During its early decades, JSK competed outside the national elite and made several unsuccessful attempts to reach the top division.

=== Rise to the national elite ===
JS Kairouan finally reached the national first division in 1972. The team subsequently established itself among the leading sides outside the traditional Tunisian football centres.

The club's breakthrough came during the 1976–77 season. Managed by Hamda Laouani and coached by Yugoslav Dragan Vasiljevic, JSK won the Tunisian championship for the first time in its history.

The championship-winning side was built around captain and midfield leader Khemaïs Laabidi and striker Moncef Ouada. Ouada finished the season as the league's leading scorer (18 goals). The title remains JS Kairouan's only Tunisian championship to date.

The championship established JSK as one of the most prominent football clubs from Tunisia's interior regions.

=== The 1990s ===
JSK remained a regular presence in the top division during the following decades. The club came particularly close to adding another major domestic honour during the 1990s.

In the 1992–93 season, JSK finished second in the Tunisian championship, its highest league finish since winning the title in 1977.

The club also reached the 1996 Tunisian Cup final, where it was defeated, making the 1996 final the closest JSK came to winning the national cup.

The 1990–91 season also produced one of the club's notable individual achievements, with Fethi Chehaibi finishing as the league's leading scorer. Chehaibi, known by the nickname "Bargou", subsequently became one of JSK's leading goalscorers in Ligue 1.

=== Relegation and returns to Ligue 1 ===
After a long period in the top division, JSK were relegated to the second tier following 27 seasons in Ligue 1. The club returned to the top flight for the 2005–06 season, but subsequently suffered another relegation.

JSK returned to Ligue 1 again after finishing second in Ligue 2 in the 2008–09 season. The club subsequently spent further periods in the top flight before another decline and eventual relegation.

The following years were characterised by frequent changes in coaching staff and fluctuating performances. The club continued to produce and develop local players while attempting to compete with the increasingly financialised structure of Tunisian football.

=== Decline during the late 2010s and early 2020s ===
During the late 2010s and early 2020s, JSK experienced one of the most difficult periods in its modern history.

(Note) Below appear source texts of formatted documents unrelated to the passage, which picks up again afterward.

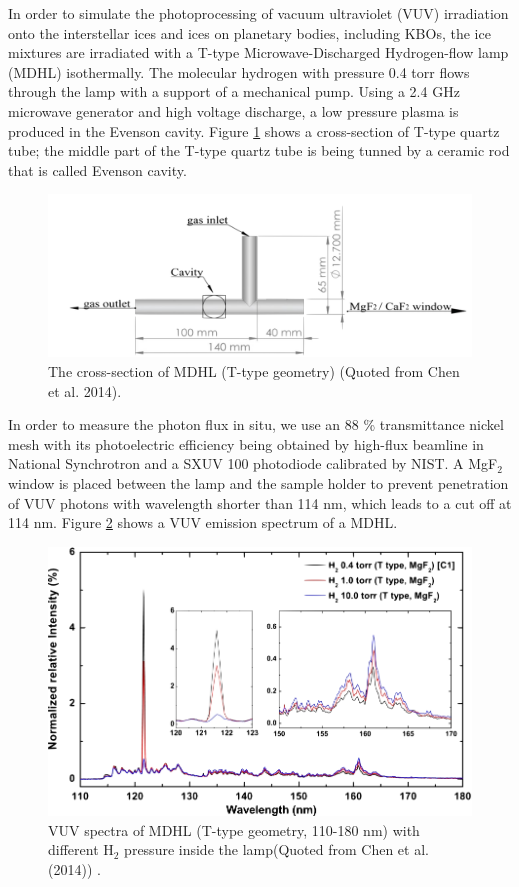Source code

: In order to simulate the photoprocessing of vacuum ultraviolet (VUV) irradiation onto the interstellar ices and ices on planetary bodies, including KBOs, the ice mixtures are irradiated with a T-type Microwave-Discharged Hydrogen-flow lamp (MDHL) isothermally. The molecular hydrogen with pressure 0.4 torr flows through the lamp with a support of a mechanical pump. Using a 2.4 GHz microwave generator and high voltage discharge, a low pressure plasma is produced in the Evenson cavity. Figure \ref{fig:T_type} shows a cross-section of T-type quartz tube; the middle part of the T-type quartz tube is being tunned by a ceramic rod that is called Evenson cavity.
\begin{figure}
\centering
\includegraphics[width=\textwidth]{figures/chapter2/T_type.png}
\caption{The cross-section of MDHL (T-type geometry) (Quoted from Chen et al. 2014).}
\label{fig:T_type}
\end{figure}
In order to measure the photon flux in situ, we use an 88 \% transmittance nickel mesh with its photoelectric efficiency being obtained by high-flux beamline in National Synchrotron and a SXUV 100 photodiode calibrated by NIST. A MgF$_2$ window is placed between the lamp and the sample holder to prevent penetration of VUV photons with wavelength shorter than 114 nm, which leads to a cut off at 114 nm. Figure \ref{fig:MDHL} shows a VUV emission spectrum of a MDHL.
\begin{figure}
\centering
\includegraphics[width=\textwidth]{figures/chapter2/MDHL.png}
\caption{VUV spectra of MDHL (T-type geometry, 110-180 nm) with different H$_2$ pressure inside the lamp(Quoted from Chen et al. (2014)\cite{chen2013vacuum}) .}
\label{fig:MDHL}
\end{figure}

The club's decline coincided with reduced financial resources and difficulties maintaining the infrastructure and sporting structures required for sustained top-level competition. The closure or weakening of youth-development structures further affected the club's ability to rely on a continuous generation of locally developed players.

The 2020–21 Ligue 1 campaign became one of the lowest points in the club's history. JSK collected only three points from 26 league matches and suffered relegation.

The club subsequently spent several seasons in Ligue 2 while rebuilding its sporting structure.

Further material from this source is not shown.